*** Opening DATA PROVIDED ***

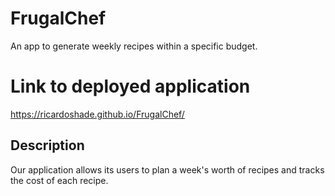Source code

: # FrugalChef
An app to generate weekly recipes within a specific budget.

# Link to deployed application
https://ricardoshade.github.io/FrugalChef/

## Description
Our application allows its users to plan a week's worth of recipes and tracks the cost of each recipe.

*** Closing DATA PROVIDED ***

YOUR OBJECTIVE:
From the data, report how many lines hold "FrugalChef", leaving out any other words.

PROBLEM SOLUTION:
2